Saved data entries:
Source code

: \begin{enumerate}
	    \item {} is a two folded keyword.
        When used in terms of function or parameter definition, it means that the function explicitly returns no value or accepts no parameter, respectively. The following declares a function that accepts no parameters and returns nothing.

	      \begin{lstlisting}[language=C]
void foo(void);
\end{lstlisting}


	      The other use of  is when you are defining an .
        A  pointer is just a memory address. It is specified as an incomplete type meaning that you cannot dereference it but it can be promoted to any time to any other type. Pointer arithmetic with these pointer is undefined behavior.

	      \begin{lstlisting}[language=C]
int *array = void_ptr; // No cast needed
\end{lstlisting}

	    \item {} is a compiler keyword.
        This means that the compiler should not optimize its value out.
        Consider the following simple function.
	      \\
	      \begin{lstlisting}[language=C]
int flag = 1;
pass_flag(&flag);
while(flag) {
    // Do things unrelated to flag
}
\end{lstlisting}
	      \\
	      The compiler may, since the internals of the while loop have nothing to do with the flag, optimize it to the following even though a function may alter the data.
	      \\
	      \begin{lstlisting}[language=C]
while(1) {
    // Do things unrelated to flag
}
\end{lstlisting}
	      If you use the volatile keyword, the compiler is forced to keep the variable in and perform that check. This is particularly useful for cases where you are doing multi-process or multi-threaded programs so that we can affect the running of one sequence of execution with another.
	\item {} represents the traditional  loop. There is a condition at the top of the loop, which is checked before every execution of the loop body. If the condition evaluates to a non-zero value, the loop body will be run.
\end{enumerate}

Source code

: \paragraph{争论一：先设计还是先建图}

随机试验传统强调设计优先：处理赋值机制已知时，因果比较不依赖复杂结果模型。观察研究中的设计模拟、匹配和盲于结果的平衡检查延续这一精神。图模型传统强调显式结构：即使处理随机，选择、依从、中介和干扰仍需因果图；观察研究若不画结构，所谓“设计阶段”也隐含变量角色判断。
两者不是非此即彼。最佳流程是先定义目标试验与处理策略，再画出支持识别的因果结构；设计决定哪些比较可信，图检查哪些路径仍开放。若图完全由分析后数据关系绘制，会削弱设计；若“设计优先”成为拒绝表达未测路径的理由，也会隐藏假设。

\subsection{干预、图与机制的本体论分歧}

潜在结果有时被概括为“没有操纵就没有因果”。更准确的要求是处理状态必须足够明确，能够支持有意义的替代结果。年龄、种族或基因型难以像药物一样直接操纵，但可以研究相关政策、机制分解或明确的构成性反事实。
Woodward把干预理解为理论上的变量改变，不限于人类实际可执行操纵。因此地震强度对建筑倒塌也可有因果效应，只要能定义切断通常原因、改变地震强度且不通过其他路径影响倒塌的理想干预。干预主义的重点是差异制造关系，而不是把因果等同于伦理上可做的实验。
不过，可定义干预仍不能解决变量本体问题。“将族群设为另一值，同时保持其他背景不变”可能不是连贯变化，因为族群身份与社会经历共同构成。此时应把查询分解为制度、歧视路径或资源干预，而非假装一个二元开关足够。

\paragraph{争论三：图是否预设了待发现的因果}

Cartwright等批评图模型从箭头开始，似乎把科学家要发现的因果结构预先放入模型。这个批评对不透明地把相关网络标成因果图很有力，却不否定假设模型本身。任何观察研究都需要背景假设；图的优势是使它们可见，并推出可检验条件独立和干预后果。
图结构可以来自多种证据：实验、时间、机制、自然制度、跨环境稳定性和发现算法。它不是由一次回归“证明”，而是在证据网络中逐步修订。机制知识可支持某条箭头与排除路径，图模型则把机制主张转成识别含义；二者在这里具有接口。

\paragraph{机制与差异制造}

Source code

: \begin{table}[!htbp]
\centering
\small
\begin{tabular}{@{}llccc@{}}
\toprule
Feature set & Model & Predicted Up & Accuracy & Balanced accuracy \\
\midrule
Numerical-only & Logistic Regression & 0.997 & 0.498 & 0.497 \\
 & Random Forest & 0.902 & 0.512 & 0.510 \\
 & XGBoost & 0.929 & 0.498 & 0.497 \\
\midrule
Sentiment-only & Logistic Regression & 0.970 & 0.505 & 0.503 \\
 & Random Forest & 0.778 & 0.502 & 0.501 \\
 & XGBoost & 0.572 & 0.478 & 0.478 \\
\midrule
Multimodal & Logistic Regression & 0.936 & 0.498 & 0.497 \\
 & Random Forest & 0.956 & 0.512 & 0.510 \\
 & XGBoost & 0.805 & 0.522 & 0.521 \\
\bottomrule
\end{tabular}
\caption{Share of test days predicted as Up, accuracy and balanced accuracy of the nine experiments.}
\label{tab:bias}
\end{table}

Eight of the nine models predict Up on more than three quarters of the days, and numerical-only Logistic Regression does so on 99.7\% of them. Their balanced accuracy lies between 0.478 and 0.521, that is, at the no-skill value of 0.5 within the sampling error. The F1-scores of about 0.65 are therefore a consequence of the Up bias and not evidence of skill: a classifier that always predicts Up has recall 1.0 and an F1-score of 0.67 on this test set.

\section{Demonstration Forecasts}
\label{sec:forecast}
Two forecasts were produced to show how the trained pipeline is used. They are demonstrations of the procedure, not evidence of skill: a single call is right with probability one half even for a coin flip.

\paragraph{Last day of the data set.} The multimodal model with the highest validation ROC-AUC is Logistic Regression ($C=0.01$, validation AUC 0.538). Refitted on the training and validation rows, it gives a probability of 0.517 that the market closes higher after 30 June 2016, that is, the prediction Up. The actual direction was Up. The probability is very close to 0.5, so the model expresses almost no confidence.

WORK INSTRUCTION :: In the records above, how many lines contain the string "while"? Reply with the number only.

EXERCISE RESULT :: 3